More than half of the 245 security incidents reported last year by critical infrastructure entities involved sophisticated actors, known as advanced persistent threats, according to new data from the Department of Homeland Security.
The incidents involved exploitation of zero-day vulnerabilities in control system devices and software; exploitation of web application vulnerabilities; targeted spear-phishing campaigns; and network scanning and probing. Sophisticated attackers weren’t the only ones compromising critical systems. Organizations are also battling against hacktivists, insider threats and criminals. Roughly 55 percent of the reported incidents involved APTs. But because of a lack of data necessary to make attributions, organizations often could not identify their attacker.

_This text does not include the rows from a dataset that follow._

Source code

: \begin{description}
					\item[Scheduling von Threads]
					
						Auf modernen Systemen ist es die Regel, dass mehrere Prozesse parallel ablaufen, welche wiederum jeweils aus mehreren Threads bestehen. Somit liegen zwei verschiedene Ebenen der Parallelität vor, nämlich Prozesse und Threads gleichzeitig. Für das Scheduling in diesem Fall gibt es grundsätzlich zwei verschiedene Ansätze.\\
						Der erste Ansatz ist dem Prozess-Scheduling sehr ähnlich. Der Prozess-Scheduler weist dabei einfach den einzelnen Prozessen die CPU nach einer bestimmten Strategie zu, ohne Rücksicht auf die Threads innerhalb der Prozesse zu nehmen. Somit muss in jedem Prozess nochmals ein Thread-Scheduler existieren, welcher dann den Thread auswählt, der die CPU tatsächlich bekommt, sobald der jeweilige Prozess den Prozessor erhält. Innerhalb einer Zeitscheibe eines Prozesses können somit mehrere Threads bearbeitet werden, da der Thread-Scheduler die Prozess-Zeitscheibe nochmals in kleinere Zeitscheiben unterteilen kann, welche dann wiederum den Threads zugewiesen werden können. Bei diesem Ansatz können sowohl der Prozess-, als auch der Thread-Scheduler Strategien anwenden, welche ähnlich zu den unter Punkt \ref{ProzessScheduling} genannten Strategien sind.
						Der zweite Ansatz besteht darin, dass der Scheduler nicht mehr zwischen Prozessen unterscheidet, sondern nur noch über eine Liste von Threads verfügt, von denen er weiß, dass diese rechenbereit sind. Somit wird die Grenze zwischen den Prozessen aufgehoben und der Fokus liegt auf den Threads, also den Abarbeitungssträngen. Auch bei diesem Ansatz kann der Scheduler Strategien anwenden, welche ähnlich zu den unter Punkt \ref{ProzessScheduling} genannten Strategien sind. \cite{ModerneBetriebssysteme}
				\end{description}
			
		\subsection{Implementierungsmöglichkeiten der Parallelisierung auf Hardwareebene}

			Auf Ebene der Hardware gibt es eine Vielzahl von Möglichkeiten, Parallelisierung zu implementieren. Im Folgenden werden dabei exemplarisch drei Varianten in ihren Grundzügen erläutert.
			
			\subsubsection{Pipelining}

About 30 percent of the 245 incidents reported to the DHS’s Industrial Control Systems Cyber Emergency Response Team (ICS-CERT) came from the energy sector. The critical manufacturing sector, which includes manufacturing of vehicles and aviation and aerospace product and parts, accounted for 27 percent of the reported incidents. Government facilities reported 13 incidents last year, or 5 percent of the total number.
ICS-CERT said these incidents reported by asset owners or through relationships with trusted third parties represent only some of the incidents involving critical systems. “Many more incidents occur in critical infrastructure that go unreported,” ICS-CERT noted. Organizations reported 11 fewer incidents in 2013 compared with last year.
Organizations are encouraged to report malicious activity, even if they don’t need assistance, because ICS-CERT uses that data to provide potential victims with situational awareness as well as information about an attacker’s techniques and tactics. “All sensitive or proprietary information reported to ICS-CERT is protected from disclosure under the Protected Critical Infrastructure Information (PCII) program,” according to ICS-CERT.
Organizations Lack Monitoring Capabilities
Although organizations are able to confirm they have been compromised, in most cases they don’t know what method an attacker used. Their “forensic evidence did not point to a method used for intrusion because of a lack of detection and monitoring capabilities within the compromised network,” ICS-CERT explained.
For 38 percent of the reported incidents, organizations could not identify how their environments were compromised. Organizations that could identify their attackers’ methods said spear-phishing and network scanning and probing were the most common ways for intruders to gain access to systems.